#### [Directions for this task]
A faithful copy of each record is required, minus the images.
Start of Material for the task
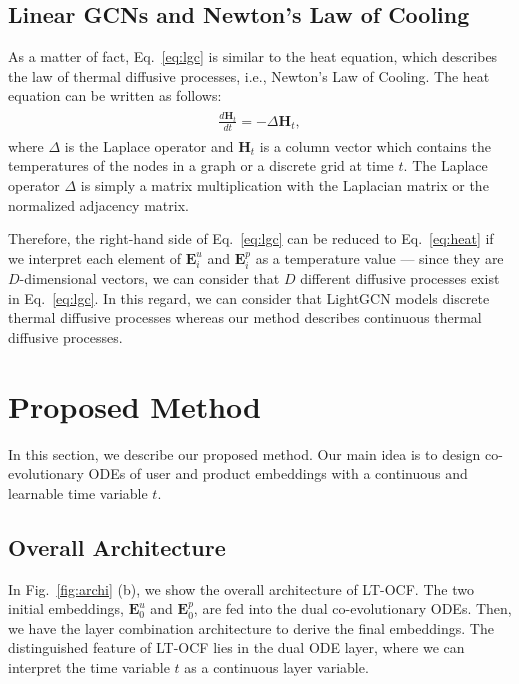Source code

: \documentclass[sigconf]{acmart}
\begin{document}
\subsection{Linear GCNs and Newton's Law of Cooling}\label{sec:thermal}
As a matter of fact, Eq.~\eqref{eq:lgc} is similar to the heat equation, which describes the law of thermal diffusive processes, i.e., Newton's Law of Cooling. The heat equation can be written as follows:
\begin{align}\begin{split}\label{eq:heat}
    \frac{d \bm{H}_{t}}{dt} = -\Delta \bm{H}_{t},
\end{split}\end{align}where $\Delta$ is the Laplace operator and $\bm{H}_{t}$ is a column vector which contains the temperatures of the nodes in a graph or a discrete grid at time $t$. The Laplace operator $\Delta$ is simply a matrix multiplication with the Laplacian matrix or the normalized adjacency matrix.

Therefore, the right-hand side of Eq.~\eqref{eq:lgc} can be reduced to Eq.~\eqref{eq:heat} if we interpret each element of $\bm{E}^u_i$ and $\bm{E}^p_i$ as a temperature value --- since they are $D$-dimensional vectors, we can consider that $D$ different diffusive processes exist in Eq.~\eqref{eq:lgc}. In this regard, we can consider that LightGCN models discrete thermal diffusive processes whereas our method describes continuous thermal diffusive processes.

\section{Proposed Method}



In this section, we describe our proposed method. Our main idea is to design co-evolutionary ODEs of user and product embeddings with a continuous and learnable time variable $t$. 



\subsection{Overall Architecture}
In Fig.~\ref{fig:archi} (b), we show the overall architecture of LT-OCF. The two initial embeddings, $\bm{E}^u_0$ and $\bm{E}^p_0$, are fed into the dual co-evolutionary ODEs. Then, we have the layer combination architecture to derive the final embeddings. The distinguished feature of LT-OCF lies in the dual ODE layer, where we can interpret the time variable $t$ as a continuous layer variable.
\end{document}
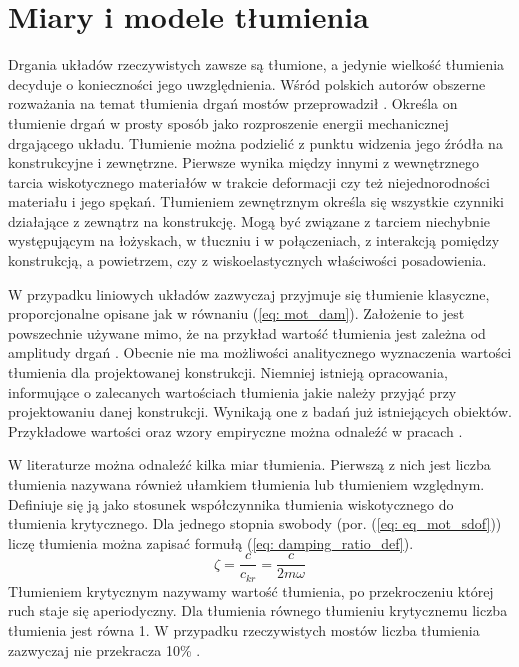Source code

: \section{Miary i modele tłumienia}
Drgania układów rzeczywistych zawsze są tłumione, a jedynie wielkość tłumienia decyduje o konieczności jego uwzględnienia. Wśród polskich autorów obszerne rozważania na temat tłumienia drgań mostów przeprowadził \cite{Salamak2003}. Określa on tłumienie drgań w prosty sposób jako rozproszenie energii mechanicznej drgającego układu. Tłumienie można podzielić z punktu widzenia jego źródła na konstrukcyjne i zewnętrzne. Pierwsze wynika między innymi z wewnętrznego tarcia wiskotycznego materiałów w trakcie deformacji czy też niejednorodności materiału i jego spękań. Tłumieniem zewnętrznym określa się wszystkie czynniki działające z zewnątrz na konstrukcję. Mogą być związane z tarciem niechybnie występującym na łożyskach, w tłuczniu i w połączeniach, z interakcją pomiędzy konstrukcją, a powietrzem, czy z wiskoelastycznych właściwości posadowienia.

W przypadku liniowych układów zazwyczaj przyjmuje się tłumienie klasyczne, proporcjonalne opisane jak w równaniu (\ref{eq: mot_dam}). Założenie to jest powszechnie używane mimo, że na przykład wartość tłumienia jest zależna od amplitudy drgań \parencite{Ladislav1996}. Obecnie nie ma możliwości analitycznego wyznaczenia wartości tłumienia dla projektowanej konstrukcji. Niemniej istnieją opracowania, informujące o zalecanych wartościach tłumienia jakie należy przyjąć przy projektowaniu danej konstrukcji. Wynikają one z badań już istniejących obiektów. Przykładowe wartości oraz wzory empiryczne można odnaleźć w pracach \parencite{Salamak2003, Fryba1999,Bachmann2012,Yamaguchi1997}. 

W literaturze można odnaleźć kilka miar tłumienia. Pierwszą z nich jest liczba tłumienia  nazywana również ułamkiem tłumienia lub tłumieniem względnym. Definiuje się ją jako stosunek współczynnika tłumienia wiskotycznego do tłumienia krytycznego. Dla jednego stopnia swobody (por. (\ref{eq: eq_mot_sdof})) liczę tłumienia można zapisać formułą (\ref{eq: damping_ratio_def}).
\begin{equation} \label{eq: damping_ratio_def}
	\zeta = \frac{c}{c_{kr}}=\frac{c}{2m\omega}
\end{equation}
Tłumieniem krytycznym nazywamy wartość tłumienia, po przekroczeniu której ruch staje się aperiodyczny. Dla tłumienia równego tłumieniu krytycznemu liczba tłumienia jest równa 1. W przypadku rzeczywistych mostów liczba tłumienia zazwyczaj nie przekracza 10\% \parencite{Salamak2003}. 

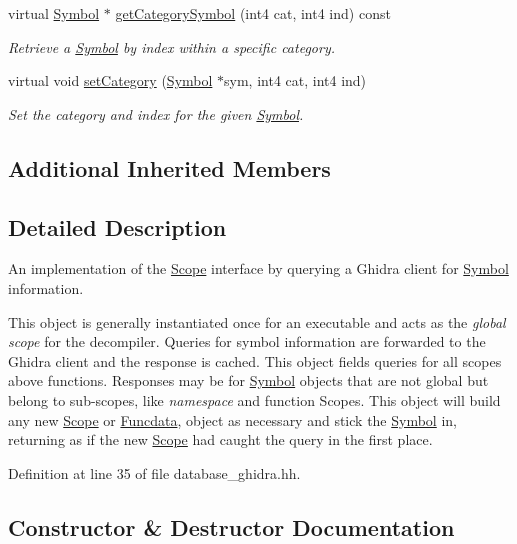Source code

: \begin{DoxyCompactItemize}
virtual \mbox{\hyperlink{class_symbol}{Symbol}} $\ast$ \mbox{\hyperlink{class_scope_ghidra_aa3b3e331ed319e74af4a5927f7e70660}{get\+Category\+Symbol}} (int4 cat, int4 ind) const
\begin{DoxyCompactList}\small\item\em Retrieve a \mbox{\hyperlink{class_symbol}{Symbol}} by index within a specific {\itshape category}. \end{DoxyCompactList}\item 
virtual void \mbox{\hyperlink{class_scope_ghidra_aafecf1b8615812bdbd8efeca910594a2}{set\+Category}} (\mbox{\hyperlink{class_symbol}{Symbol}} $\ast$sym, int4 cat, int4 ind)
\begin{DoxyCompactList}\small\item\em Set the {\itshape category} and index for the given \mbox{\hyperlink{class_symbol}{Symbol}}. \end{DoxyCompactList}\end{DoxyCompactItemize}
\subsection*{Additional Inherited Members}


\subsection{Detailed Description}
An implementation of the \mbox{\hyperlink{class_scope}{Scope}} interface by querying a Ghidra client for \mbox{\hyperlink{class_symbol}{Symbol}} information. 

This object is generally instantiated once for an executable and acts as the {\itshape global} {\itshape scope} for the decompiler. Queries for symbol information are forwarded to the Ghidra client and the response is cached. This object fields queries for all scopes above functions. Responses may be for \mbox{\hyperlink{class_symbol}{Symbol}} objects that are not global but belong to sub-\/scopes, like {\itshape namespace} and function Scopes. This object will build any new \mbox{\hyperlink{class_scope}{Scope}} or \mbox{\hyperlink{class_funcdata}{Funcdata}}, object as necessary and stick the \mbox{\hyperlink{class_symbol}{Symbol}} in, returning as if the new \mbox{\hyperlink{class_scope}{Scope}} had caught the query in the first place. 

Definition at line 35 of file database\+\_\+ghidra.\+hh.



\subsection{Constructor \& Destructor Documentation}
\mbox{\label{class_scope_ghidra_a715046c5b708da35b3547780a3226713}}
End of Material for the task
#### [Solution to this task]
Source code

: \documentclass[sigconf]{acmart}
\begin{document}
\subsection{Linear GCNs and Newton's Law of Cooling}\label{sec:thermal}
As a matter of fact, Eq.~\eqref{eq:lgc} is similar to the heat equation, which describes the law of thermal diffusive processes, i.e., Newton's Law of Cooling. The heat equation can be written as follows:
\begin{align}\begin{split}\label{eq:heat}
    \frac{d \bm{H}_{t}}{dt} = -\Delta \bm{H}_{t},
\end{split}\end{align}where $\Delta$ is the Laplace operator and $\bm{H}_{t}$ is a column vector which contains the temperatures of the nodes in a graph or a discrete grid at time $t$. The Laplace operator $\Delta$ is simply a matrix multiplication with the Laplacian matrix or the normalized adjacency matrix.

Therefore, the right-hand side of Eq.~\eqref{eq:lgc} can be reduced to Eq.~\eqref{eq:heat} if we interpret each element of $\bm{E}^u_i$ and $\bm{E}^p_i$ as a temperature value --- since they are $D$-dimensional vectors, we can consider that $D$ different diffusive processes exist in Eq.~\eqref{eq:lgc}. In this regard, we can consider that LightGCN models discrete thermal diffusive processes whereas our method describes continuous thermal diffusive processes.

\section{Proposed Method}



In this section, we describe our proposed method. Our main idea is to design co-evolutionary ODEs of user and product embeddings with a continuous and learnable time variable $t$. 



\subsection{Overall Architecture}
In Fig.~\ref{fig:archi} (b), we show the overall architecture of LT-OCF. The two initial embeddings, $\bm{E}^u_0$ and $\bm{E}^p_0$, are fed into the dual co-evolutionary ODEs. Then, we have the layer combination architecture to derive the final embeddings. The distinguished feature of LT-OCF lies in the dual ODE layer, where we can interpret the time variable $t$ as a continuous layer variable.
\end{document}
Source code

: \section{Miary i modele tłumienia}
Drgania układów rzeczywistych zawsze są tłumione, a jedynie wielkość tłumienia decyduje o konieczności jego uwzględnienia. Wśród polskich autorów obszerne rozważania na temat tłumienia drgań mostów przeprowadził \cite{Salamak2003}. Określa on tłumienie drgań w prosty sposób jako rozproszenie energii mechanicznej drgającego układu. Tłumienie można podzielić z punktu widzenia jego źródła na konstrukcyjne i zewnętrzne. Pierwsze wynika między innymi z wewnętrznego tarcia wiskotycznego materiałów w trakcie deformacji czy też niejednorodności materiału i jego spękań. Tłumieniem zewnętrznym określa się wszystkie czynniki działające z zewnątrz na konstrukcję. Mogą być związane z tarciem niechybnie występującym na łożyskach, w tłuczniu i w połączeniach, z interakcją pomiędzy konstrukcją, a powietrzem, czy z wiskoelastycznych właściwości posadowienia.

W przypadku liniowych układów zazwyczaj przyjmuje się tłumienie klasyczne, proporcjonalne opisane jak w równaniu (\ref{eq: mot_dam}). Założenie to jest powszechnie używane mimo, że na przykład wartość tłumienia jest zależna od amplitudy drgań \parencite{Ladislav1996}. Obecnie nie ma możliwości analitycznego wyznaczenia wartości tłumienia dla projektowanej konstrukcji. Niemniej istnieją opracowania, informujące o zalecanych wartościach tłumienia jakie należy przyjąć przy projektowaniu danej konstrukcji. Wynikają one z badań już istniejących obiektów. Przykładowe wartości oraz wzory empiryczne można odnaleźć w pracach \parencite{Salamak2003, Fryba1999,Bachmann2012,Yamaguchi1997}. 

W literaturze można odnaleźć kilka miar tłumienia. Pierwszą z nich jest liczba tłumienia  nazywana również ułamkiem tłumienia lub tłumieniem względnym. Definiuje się ją jako stosunek współczynnika tłumienia wiskotycznego do tłumienia krytycznego. Dla jednego stopnia swobody (por. (\ref{eq: eq_mot_sdof})) liczę tłumienia można zapisać formułą (\ref{eq: damping_ratio_def}).
\begin{equation} \label{eq: damping_ratio_def}
	\zeta = \frac{c}{c_{kr}}=\frac{c}{2m\omega}
\end{equation}
Tłumieniem krytycznym nazywamy wartość tłumienia, po przekroczeniu której ruch staje się aperiodyczny. Dla tłumienia równego tłumieniu krytycznemu liczba tłumienia jest równa 1. W przypadku rzeczywistych mostów liczba tłumienia zazwyczaj nie przekracza 10\% \parencite{Salamak2003}. 

Source code

: \begin{DoxyCompactItemize}
virtual \mbox{\hyperlink{class_symbol}{Symbol}} $\ast$ \mbox{\hyperlink{class_scope_ghidra_aa3b3e331ed319e74af4a5927f7e70660}{get\+Category\+Symbol}} (int4 cat, int4 ind) const
\begin{DoxyCompactList}\small\item\em Retrieve a \mbox{\hyperlink{class_symbol}{Symbol}} by index within a specific {\itshape category}. \end{DoxyCompactList}\item 
virtual void \mbox{\hyperlink{class_scope_ghidra_aafecf1b8615812bdbd8efeca910594a2}{set\+Category}} (\mbox{\hyperlink{class_symbol}{Symbol}} $\ast$sym, int4 cat, int4 ind)
\begin{DoxyCompactList}\small\item\em Set the {\itshape category} and index for the given \mbox{\hyperlink{class_symbol}{Symbol}}. \end{DoxyCompactList}\end{DoxyCompactItemize}
\subsection*{Additional Inherited Members}


\subsection{Detailed Description}
An implementation of the \mbox{\hyperlink{class_scope}{Scope}} interface by querying a Ghidra client for \mbox{\hyperlink{class_symbol}{Symbol}} information. 

This object is generally instantiated once for an executable and acts as the {\itshape global} {\itshape scope} for the decompiler. Queries for symbol information are forwarded to the Ghidra client and the response is cached. This object fields queries for all scopes above functions. Responses may be for \mbox{\hyperlink{class_symbol}{Symbol}} objects that are not global but belong to sub-\/scopes, like {\itshape namespace} and function Scopes. This object will build any new \mbox{\hyperlink{class_scope}{Scope}} or \mbox{\hyperlink{class_funcdata}{Funcdata}}, object as necessary and stick the \mbox{\hyperlink{class_symbol}{Symbol}} in, returning as if the new \mbox{\hyperlink{class_scope}{Scope}} had caught the query in the first place. 

Definition at line 35 of file database\+\_\+ghidra.\+hh.



\subsection{Constructor \& Destructor Documentation}
\mbox{\label{class_scope_ghidra_a715046c5b708da35b3547780a3226713}}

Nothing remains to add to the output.